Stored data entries
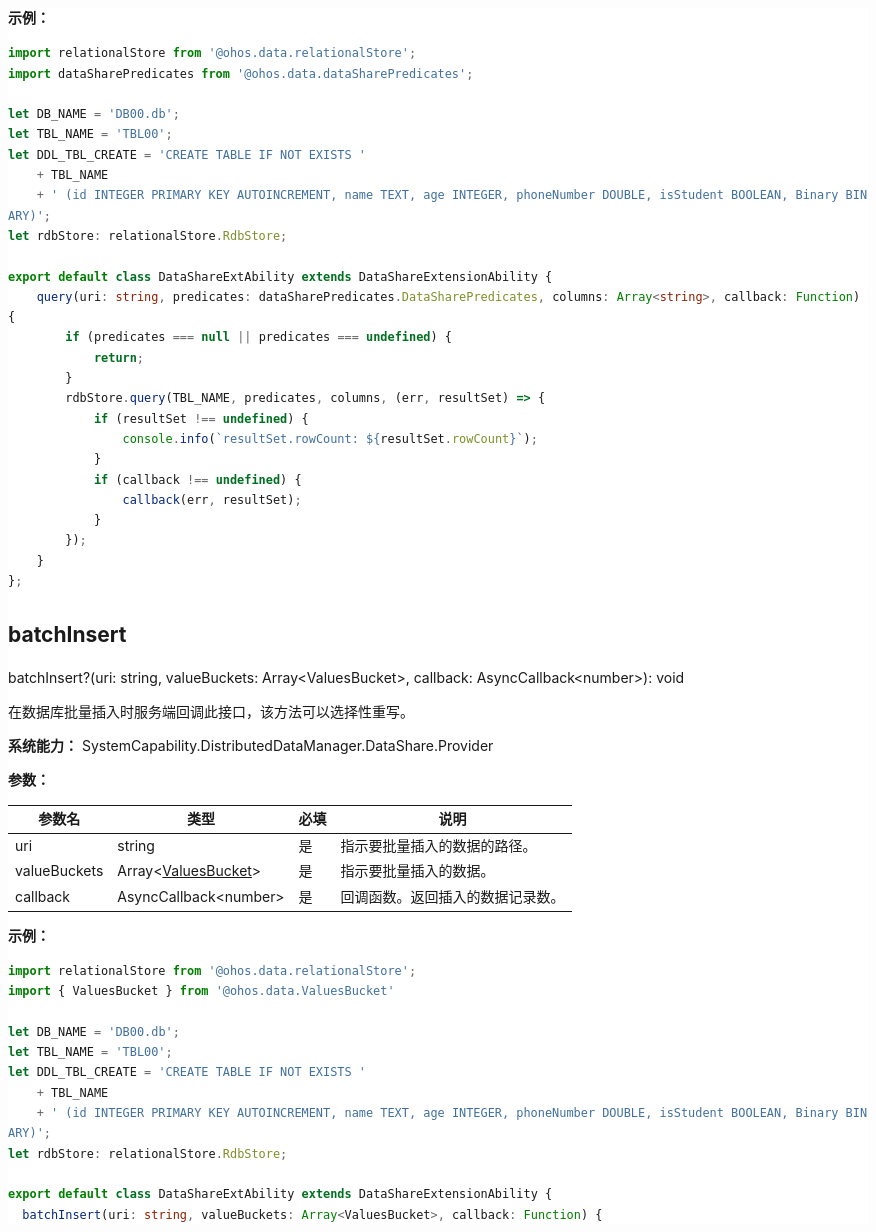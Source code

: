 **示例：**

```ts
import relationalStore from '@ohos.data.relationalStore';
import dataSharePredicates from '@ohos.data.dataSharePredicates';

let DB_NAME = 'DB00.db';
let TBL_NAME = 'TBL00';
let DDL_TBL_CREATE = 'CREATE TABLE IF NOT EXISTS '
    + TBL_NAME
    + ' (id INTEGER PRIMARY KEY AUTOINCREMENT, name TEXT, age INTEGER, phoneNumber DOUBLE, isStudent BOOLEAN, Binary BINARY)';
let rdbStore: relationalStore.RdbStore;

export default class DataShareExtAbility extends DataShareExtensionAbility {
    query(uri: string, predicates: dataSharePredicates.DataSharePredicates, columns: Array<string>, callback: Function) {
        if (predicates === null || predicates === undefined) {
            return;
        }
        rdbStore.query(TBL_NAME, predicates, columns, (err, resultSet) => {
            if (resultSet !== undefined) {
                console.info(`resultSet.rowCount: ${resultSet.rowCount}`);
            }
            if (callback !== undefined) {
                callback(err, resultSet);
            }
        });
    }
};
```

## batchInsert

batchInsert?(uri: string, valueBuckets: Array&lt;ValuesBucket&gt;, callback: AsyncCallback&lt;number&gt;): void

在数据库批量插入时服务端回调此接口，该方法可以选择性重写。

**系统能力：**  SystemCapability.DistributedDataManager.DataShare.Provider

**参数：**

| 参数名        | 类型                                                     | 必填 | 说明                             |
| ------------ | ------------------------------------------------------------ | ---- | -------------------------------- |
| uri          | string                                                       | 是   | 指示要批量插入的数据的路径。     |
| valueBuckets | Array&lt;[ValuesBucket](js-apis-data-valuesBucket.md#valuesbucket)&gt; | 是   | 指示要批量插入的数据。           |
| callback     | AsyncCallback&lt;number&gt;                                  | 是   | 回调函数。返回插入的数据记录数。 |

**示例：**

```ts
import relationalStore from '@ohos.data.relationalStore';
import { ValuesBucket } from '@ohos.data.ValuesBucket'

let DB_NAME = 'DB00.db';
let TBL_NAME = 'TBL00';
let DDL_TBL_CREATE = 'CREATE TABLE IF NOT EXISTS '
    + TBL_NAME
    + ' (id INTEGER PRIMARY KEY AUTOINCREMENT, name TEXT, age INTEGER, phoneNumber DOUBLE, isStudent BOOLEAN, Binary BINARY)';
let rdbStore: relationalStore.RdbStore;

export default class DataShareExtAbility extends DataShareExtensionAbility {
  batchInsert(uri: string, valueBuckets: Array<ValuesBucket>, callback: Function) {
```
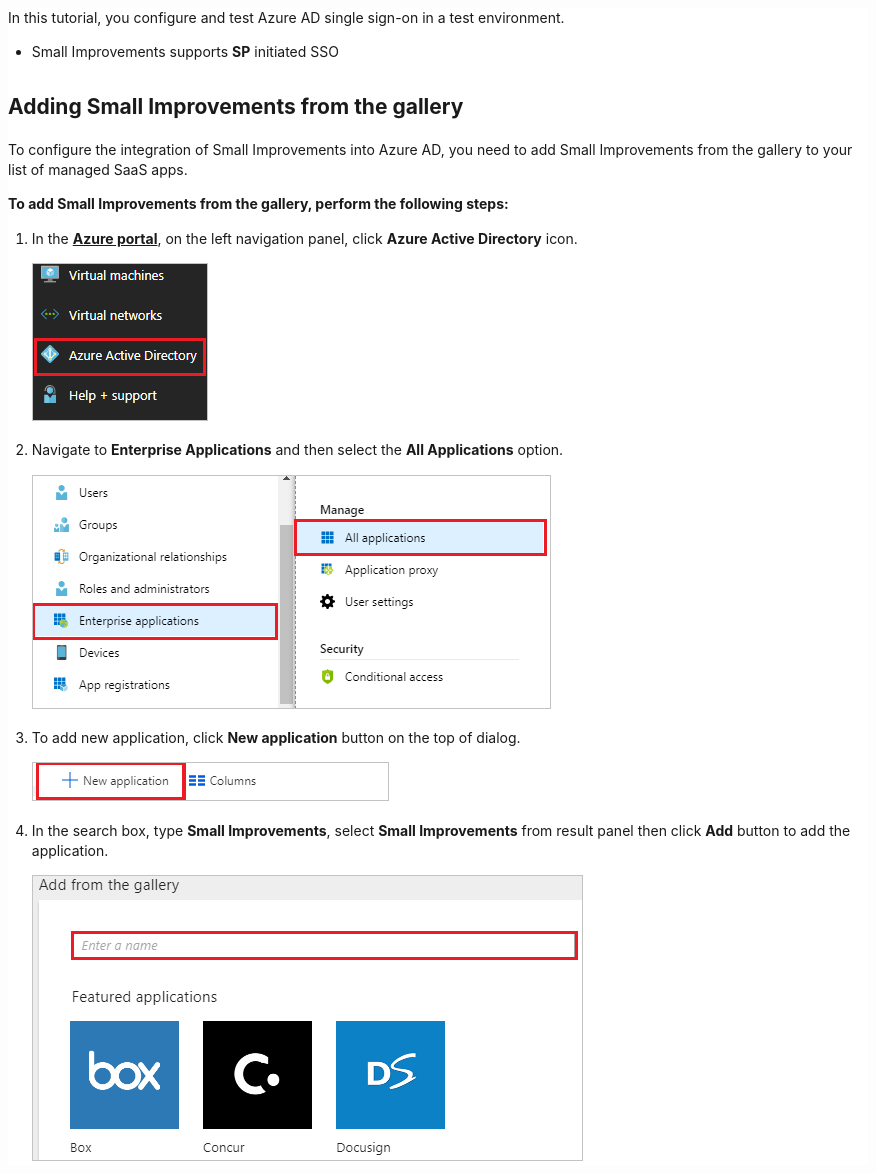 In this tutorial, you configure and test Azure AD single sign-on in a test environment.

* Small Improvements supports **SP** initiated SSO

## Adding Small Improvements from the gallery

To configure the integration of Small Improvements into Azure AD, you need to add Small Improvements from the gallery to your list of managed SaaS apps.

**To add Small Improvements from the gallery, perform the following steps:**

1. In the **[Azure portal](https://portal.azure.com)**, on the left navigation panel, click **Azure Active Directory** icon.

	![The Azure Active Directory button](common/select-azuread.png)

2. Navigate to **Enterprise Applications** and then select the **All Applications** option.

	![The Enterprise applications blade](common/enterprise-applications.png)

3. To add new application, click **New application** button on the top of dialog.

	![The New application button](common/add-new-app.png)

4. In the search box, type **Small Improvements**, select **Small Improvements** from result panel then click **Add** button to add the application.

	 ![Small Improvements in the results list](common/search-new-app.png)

Requirement:
Among the entries above, copy exactly only the lines starting with the one containing "1. In the **[Azure" and going through the one containing "New application button](common/add-new-app.png)", both ends included.

Solution to this problem:
1. In the **[Azure portal](https://portal.azure.com)**, on the left navigation panel, click **Azure Active Directory** icon.

	![The Azure Active Directory button](common/select-azuread.png)

2. Navigate to **Enterprise Applications** and then select the **All Applications** option.

	![The Enterprise applications blade](common/enterprise-applications.png)

3. To add new application, click **New application** button on the top of dialog.

	![The New application button](common/add-new-app.png)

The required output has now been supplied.